PlaceholderDescriptionWhere to find it
<vpc-endpoint>VPC endpoint of your Hologres instanceNetwork Information section on the instance details page in the Hologres console
<database-name>Name of the database to connect toYour Hologres instance configuration
<access-key-id>AccessKey ID of your Alibaba Cloud accountAccessKey Management page
<access-key-secret>AccessKey secret of your Alibaba Cloud accountAccessKey Management page

Connection best practices

PracticeWhy it matters
Use the VPC endpointPublic endpoints add network latency and are rate-limited. The VPC endpoint provides the lowest latency and highest throughput.

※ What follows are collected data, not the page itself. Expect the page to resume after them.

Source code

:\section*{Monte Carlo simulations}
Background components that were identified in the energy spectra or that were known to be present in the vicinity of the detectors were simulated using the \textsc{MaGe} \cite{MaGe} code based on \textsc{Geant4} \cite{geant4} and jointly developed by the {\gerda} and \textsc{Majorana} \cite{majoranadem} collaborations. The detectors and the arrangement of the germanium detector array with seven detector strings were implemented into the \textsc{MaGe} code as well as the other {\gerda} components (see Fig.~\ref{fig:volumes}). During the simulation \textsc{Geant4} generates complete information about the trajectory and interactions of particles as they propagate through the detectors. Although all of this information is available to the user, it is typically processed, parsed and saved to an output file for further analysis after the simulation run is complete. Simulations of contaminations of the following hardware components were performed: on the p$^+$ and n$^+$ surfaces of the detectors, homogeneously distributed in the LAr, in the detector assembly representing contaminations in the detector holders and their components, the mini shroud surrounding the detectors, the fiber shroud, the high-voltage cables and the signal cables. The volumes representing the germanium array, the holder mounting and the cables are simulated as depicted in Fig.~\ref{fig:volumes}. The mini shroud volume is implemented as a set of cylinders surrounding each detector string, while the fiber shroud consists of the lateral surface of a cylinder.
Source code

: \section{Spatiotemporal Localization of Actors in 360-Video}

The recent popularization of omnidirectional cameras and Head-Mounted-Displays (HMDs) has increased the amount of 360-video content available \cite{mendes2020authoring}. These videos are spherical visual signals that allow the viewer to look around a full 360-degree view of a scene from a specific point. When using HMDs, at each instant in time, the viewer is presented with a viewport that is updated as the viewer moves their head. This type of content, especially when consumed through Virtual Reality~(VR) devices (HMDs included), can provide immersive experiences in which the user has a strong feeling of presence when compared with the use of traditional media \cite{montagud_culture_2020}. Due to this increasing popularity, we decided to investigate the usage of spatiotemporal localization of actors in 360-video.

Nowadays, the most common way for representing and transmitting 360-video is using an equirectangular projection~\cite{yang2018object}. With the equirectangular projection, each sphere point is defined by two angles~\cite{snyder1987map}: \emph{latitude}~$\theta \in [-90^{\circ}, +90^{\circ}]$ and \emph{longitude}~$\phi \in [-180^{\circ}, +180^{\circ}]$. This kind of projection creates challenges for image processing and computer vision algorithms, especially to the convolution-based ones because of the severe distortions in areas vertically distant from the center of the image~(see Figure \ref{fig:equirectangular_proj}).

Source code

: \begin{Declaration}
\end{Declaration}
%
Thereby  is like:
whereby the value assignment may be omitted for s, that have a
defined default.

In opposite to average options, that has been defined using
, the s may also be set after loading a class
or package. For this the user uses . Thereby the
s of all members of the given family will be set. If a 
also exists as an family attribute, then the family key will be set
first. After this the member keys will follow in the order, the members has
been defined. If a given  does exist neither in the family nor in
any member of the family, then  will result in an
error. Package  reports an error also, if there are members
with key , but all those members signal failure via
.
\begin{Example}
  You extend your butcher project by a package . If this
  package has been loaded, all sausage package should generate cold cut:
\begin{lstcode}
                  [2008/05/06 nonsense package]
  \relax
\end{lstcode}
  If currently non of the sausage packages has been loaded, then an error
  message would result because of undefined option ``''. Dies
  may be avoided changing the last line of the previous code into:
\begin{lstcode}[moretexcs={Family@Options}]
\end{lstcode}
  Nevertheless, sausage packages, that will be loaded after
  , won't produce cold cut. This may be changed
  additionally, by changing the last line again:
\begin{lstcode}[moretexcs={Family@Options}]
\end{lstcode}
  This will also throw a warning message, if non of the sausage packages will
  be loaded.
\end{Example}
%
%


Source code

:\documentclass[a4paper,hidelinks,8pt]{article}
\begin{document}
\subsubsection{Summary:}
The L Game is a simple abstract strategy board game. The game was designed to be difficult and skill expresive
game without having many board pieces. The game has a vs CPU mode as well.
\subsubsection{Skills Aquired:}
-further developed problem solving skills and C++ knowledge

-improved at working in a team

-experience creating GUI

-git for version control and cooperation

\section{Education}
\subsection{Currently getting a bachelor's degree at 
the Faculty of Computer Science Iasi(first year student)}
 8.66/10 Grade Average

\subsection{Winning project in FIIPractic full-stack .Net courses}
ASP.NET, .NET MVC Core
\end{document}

Reuse prepared statementsHologres reuses the query plan on each call, removing query-planning overhead from the critical path.
Use connection poolingEstablishing a new connection for each query adds measurable overhead. Long-lived connections eliminate this cost.
Use HoloClient for high QPSHoloClient batches multiple Get requests into a single SQL call, reducing round trips and increasing throughput at the same concurrency level.